John L Turk, Department of Pathology, The Royal College of Surgeons of England, London, UK

The germ granuloma was introduced by Virchow in 1865 to describe certain well-circumscribed swellings consisting of what he thought was granulation tissue, found in a number of chronic infectious diseases including tuberculosis, leprosy, syphilis and leishmaniasis. Later authors, including Cohnbeim in 1877, distinguished large, swollen, epithelial-like cells. These they called epithelioid cells and differentiated them from the lymphoid elements in these lesions. In 1893, Metchnikoff formally recognized that these cells were related to the cells he had newly described as macrophages. The relation between granulomatous diseases and delayed-type hypersensitivity was recognized by Zinsser in 1925. Cells of the mononuclear phagocyte series are now considered to be the most important feature of granulomas. Although granuloma formation is generally a tissue response to particulate or fixed material in the tissues, they are not necessarily associated with infectious diseases or with delayed hypersensitivity. Hypersensitivity granulomas can be produced by the metals beryllium or zirconium and in sarcoidosis, a disease in which the role of an infectious agent has yet to be identified. Nonimmunological granulomas occur in silicosis and following the injection of metallic compounds such as aluminum hydroxide and kaolin. Nonimmunological granulomas can also occur in chronic infections where there is a specific failure of cell-mediated immunity, as in lepromatous leprosy, systemic leishmaniasis (kala-azar) and the systemic mycoses. The granulomas of tuberculoid leprosy and localized forms of leishmaniasis are examples of hypersensitivity (immunological) granulomas and are associated with strong delayed hypersensitivity reactions, as are the granulomas produced by beryllium and zirconium (Table 1).

The predominant cell that features in nonimmunological granulomas is the typical phagocytosing macrophage. In lepromatous leprosy, this foamy cell, often referred to as the 'Virchow' cell, is packed full of globi of Mycobacterium leprae. In immunological granulomas, the cells of the mononuclear phagocyte system take on the appearance of epithelioid cells. These cells are poorly phagocytic and may have a rough endoplasmic reticulum and Golgi apparatus presenting a plasmacytoid appearance (type A); other epithelioid cells (type B) present a more vacuolar and lysosomal appearance. It is generally thought that epithelioid cells have a secretory function. However, no specific secretory agent has, as yet, been identified. As well as epithelioid cells, hypersensitivity granulomas contain giant cells; these are generally of the Langhans type with peripherally placed nuclei. Giant cells as a whole do not have a rough endoplasmic reticulum. Other cell types seen include lymphocytes and fibroblasts. Collagen synthesis leading to fibrosis is a particular feature of hypersensitivity granulomas. The relation between epithelioid cell secretory function and fibroblast activation has yet to be fully defined. However, there is some evidence of increased prostaglandin and cytokine activity. Patients with immunological granulomatous diseases and silicosis are particularly associated with increased fibrosis in the area of the granulomas. Extreme examples of this are in sarcoidosis and berylliosis as well as tuberculosis. Silicosis is the only example of a nonimmunological granulomatous condition associated with epithelioid cell formation, fibroblast activation, increased collagen synthesis, and fibrosis generally in the lung.

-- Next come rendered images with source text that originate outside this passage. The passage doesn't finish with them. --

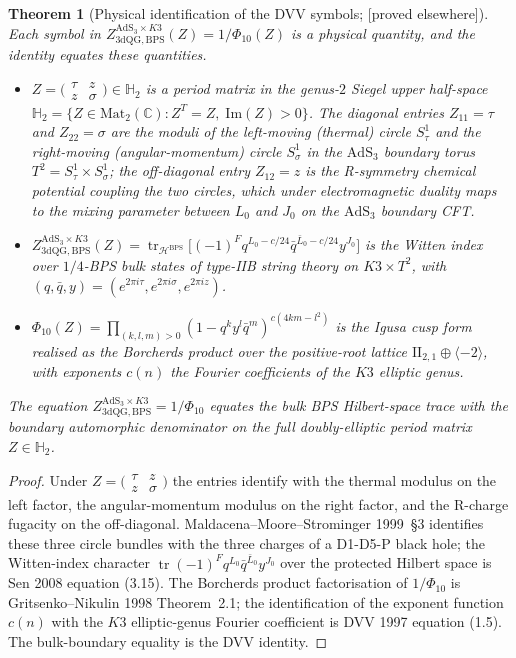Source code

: \documentclass[11pt,reqno]{amsart}
\theoremstyle{plain}
\newtheorem{theorem}{Theorem}[section]
\theoremstyle{definition}
\theoremstyle{remark}
\providecommand{\ClaimStatusProvedElsewhere}{\textnormal{[proved elsewhere]}}
\DeclareMathOperator{\tr}{tr}
\newcommand{\AdS}{\mathrm{AdS}}
\newcommand{\Cbb}{\mathbb{C}}
\newcommand{\Hbb}{\mathbb{H}}
\newcommand{\cH}{\mathcal{H}}
\begin{document}
\begin{theorem}[Physical identification of the DVV symbols; \ClaimStatusProvedElsewhere]
\label{thm:dvv-physics}
Each symbol in $Z^{\AdS_3 \times K3}_{\mathrm{3dQG, BPS}}(Z) = 1/\Phi_{10}(Z)$ is a physical quantity, and the identity equates these quantities.
\begin{itemize}
  \item $Z = \bigl(\begin{smallmatrix} \tau & z \\ z & \sigma \end{smallmatrix}\bigr) \in \Hbb_2$ is a period matrix in the genus-$2$ Siegel upper half-space $\Hbb_2 = \{Z \in \mathrm{Mat}_2(\Cbb) : Z^T = Z,\; \mathrm{Im}(Z) > 0\}$. The diagonal entries $Z_{11} = \tau$ and $Z_{22} = \sigma$ are the moduli of the left-moving (thermal) circle $S^1_\tau$ and the right-moving (angular-momentum) circle $S^1_\sigma$ in the $\AdS_3$ boundary torus $T^2 = S^1_\tau \times S^1_\sigma$; the off-diagonal entry $Z_{12} = z$ is the R-symmetry chemical potential coupling the two circles, which under electromagnetic duality maps to the mixing parameter between $L_0$ and $J_0$ on the $\AdS_3$ boundary CFT.
  \item $Z^{\AdS_3 \times K3}_{\mathrm{3dQG, BPS}}(Z) = \tr_{\cH^{\mathrm{BPS}}}\bigl[(-1)^F q^{L_0 - c/24} \bar q^{\bar L_0 - c/24} y^{J_0}\bigr]$ is the Witten index over $1/4$-BPS bulk states of type-IIB string theory on $K3 \times T^2$, with $(q, \bar q, y) = (e^{2\pi i \tau}, e^{2\pi i \sigma}, e^{2\pi i z})$.
  \item $\Phi_{10}(Z) = \prod_{(k, l, m) > 0} (1 - q^k y^l \bar q^m)^{c(4km - l^2)}$ is the Igusa cusp form realised as the Borcherds product over the positive-root lattice $\mathrm{II}_{2,1} \oplus \langle -2 \rangle$, with exponents $c(n)$ the Fourier coefficients of the $K3$ elliptic genus.
\end{itemize}
The equation $Z^{\AdS_3 \times K3}_{\mathrm{3dQG, BPS}} = 1/\Phi_{10}$ equates the bulk BPS Hilbert-space trace with the boundary automorphic denominator on the full doubly-elliptic period matrix $Z \in \Hbb_2$.
\end{theorem}

\begin{proof}
Under $Z = \bigl(\begin{smallmatrix} \tau & z \\ z & \sigma \end{smallmatrix}\bigr)$ the entries identify with the thermal modulus on the left factor, the angular-momentum modulus on the right factor, and the R-charge fugacity on the off-diagonal. Maldacena--Moore--Strominger 1999~\S3 identifies these three circle bundles with the three charges of a D1-D5-P black hole; the Witten-index character $\tr(-1)^F q^{L_0} \bar q^{\bar L_0} y^{J_0}$ over the protected Hilbert space is Sen 2008 equation (3.15). The Borcherds product factorisation of $1/\Phi_{10}$ is Gritsenko--Nikulin 1998 Theorem~2.1; the identification of the exponent function $c(n)$ with the $K3$ elliptic-genus Fourier coefficient is DVV 1997 equation (1.5). The bulk-boundary equality is the DVV identity.
\end{proof}
\end{document}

There are two hypersensitive granulomatous states associated with a diagnostic skin test. The lepromin reaction is induced by the intradermal injection of killed M. leprae. The granuloma can be detected between 2 and 3 weeks as a nodular skin lesion which, on histological examination, shows all the features of an epithelioid cell granuloma. This reaction is positive in patients at the tuberculoid end of the leprosy spectrum, but negative at the lepromat-ous pole. In sarcoidosis the intradermal injection of an extract of spleen from a patient with sarcoidosis produces a Kveim reaction. This reaction is a nodular granuloma maximal between 4 and 6 weeks which, when examined histologically, shows all the features of an epithelioid cell granuloma.

Tissue destruction leading to caseation and cavitation is a particular feature of tuberculosis and is rarely, if at all, found in other immunological and nonimmunological granulomas. One of the agents that has been postulated as a cause of caseation is tumor necrosis factor a (TNFa), which is released from mononuclear phagocytes particularly by the action of endotoxin and can lead to vascular endothelial damage and fibrin deposition. It could be that there is increased release of TNFa by mononuclear phagocytes in patients with tuberculosis in the presence of certain components of M. tuberculosis, and this may account for the regular occurrence of caseation in this disease. Caseation may be a feature of the epithelioid cell granulomas or gummas of tertiary syphilis, and at the other end of the spectrum, absence of caseation is a diagnostic feature of sarcoidosis.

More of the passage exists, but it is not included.